- [EXERCISE MATERIALS]

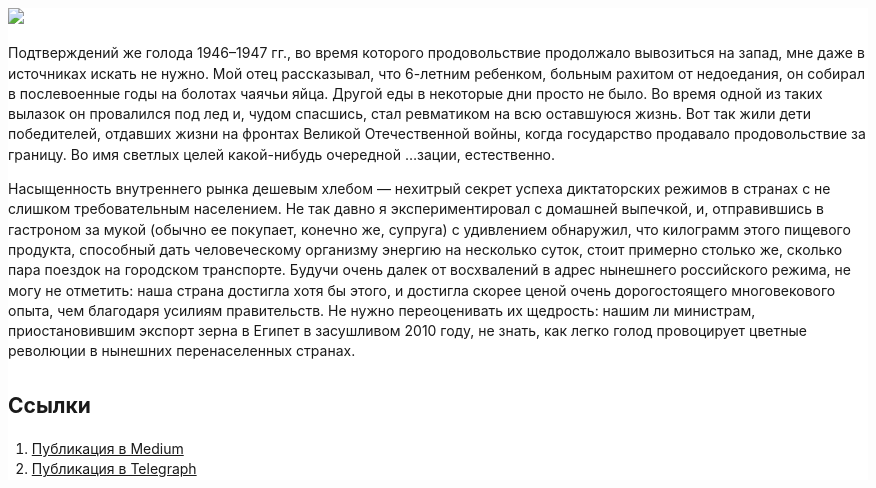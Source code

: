 ![](content/img/6eZsetoUnb7q5bk5.jpg)

Подтверждений же голода 1946–1947 гг., во время которого продовольствие
продолжало вывозиться на запад, мне даже в источниках искать не нужно.
Мой отец рассказывал, что 6-летним ребенком, больным рахитом от
недоедания, он собирал в послевоенные годы на болотах чаячьи яйца.
Другой еды в некоторые дни просто не было. Во время одной из таких
вылазок он провалился под лед и, чудом спасшись, стал ревматиком на всю
оставшуюся жизнь. Вот так жили дети победителей, отдавших жизни на
фронтах Великой Отечественной войны, когда государство продавало
продовольствие за границу. Во имя светлых целей какой-нибудь очередной
…зации, естественно.

Насыщенность внутреннего рынка дешевым хлебом — нехитрый секрет успеха
диктаторских режимов в странах с не слишком требовательным населением.
Не так давно я экспериментировал с домашней выпечкой, и, отправившись в
гастроном за мукой (обычно ее покупает, конечно же, супруга) с
удивлением обнаружил, что килограмм этого пищевого продукта, способный
дать человеческому организму энергию на несколько суток, стоит примерно
столько же, сколько пара поездок на городском транспорте. Будучи очень
далек от восхвалений в адрес нынешнего российского режима, не могу не
отметить: наша страна достигла хотя бы этого, и достигла скорее ценой
очень дорогостоящего многовекового опыта, чем благодаря усилиям
правительств. Не нужно переоценивать их щедрость: нашим ли министрам,
приостановившим экспорт зерна в Египет в засушливом 2010 году, не
знать, как легко голод провоцирует цветные революции в нынешних
перенаселенных странах.

## Ссылки

1. [Публикация в Medium](https://yababay.medium.com/зерновой-триллер-длиной-в-1000-лет-6c31e5c89468)
1. [Публикация в Telegraph](https://telegra.ph/Zernovoj-triller-dlinoj-v-1000-let-06-02)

- [TASK GOAL]
Copy all the material exactly; omit images.

- [SOLUTION]
Source code

: ![](content/img/6eZsetoUnb7q5bk5.jpg)

Подтверждений же голода 1946–1947 гг., во время которого продовольствие
продолжало вывозиться на запад, мне даже в источниках искать не нужно.
Мой отец рассказывал, что 6-летним ребенком, больным рахитом от
недоедания, он собирал в послевоенные годы на болотах чаячьи яйца.
Другой еды в некоторые дни просто не было. Во время одной из таких
вылазок он провалился под лед и, чудом спасшись, стал ревматиком на всю
оставшуюся жизнь. Вот так жили дети победителей, отдавших жизни на
фронтах Великой Отечественной войны, когда государство продавало
продовольствие за границу. Во имя светлых целей какой-нибудь очередной
…зации, естественно.

Насыщенность внутреннего рынка дешевым хлебом — нехитрый секрет успеха
диктаторских режимов в странах с не слишком требовательным населением.
Не так давно я экспериментировал с домашней выпечкой, и, отправившись в
гастроном за мукой (обычно ее покупает, конечно же, супруга) с
удивлением обнаружил, что килограмм этого пищевого продукта, способный
дать человеческому организму энергию на несколько суток, стоит примерно
столько же, сколько пара поездок на городском транспорте. Будучи очень
далек от восхвалений в адрес нынешнего российского режима, не могу не
отметить: наша страна достигла хотя бы этого, и достигла скорее ценой
очень дорогостоящего многовекового опыта, чем благодаря усилиям
правительств. Не нужно переоценивать их щедрость: нашим ли министрам,
приостановившим экспорт зерна в Египет в засушливом 2010 году, не
знать, как легко голод провоцирует цветные революции в нынешних
перенаселенных странах.

## Ссылки

1. [Публикация в Medium](https://yababay.medium.com/зерновой-триллер-длиной-в-1000-лет-6c31e5c89468)
1. [Публикация в Telegraph](https://telegra.ph/Zernovoj-triller-dlinoj-v-1000-let-06-02)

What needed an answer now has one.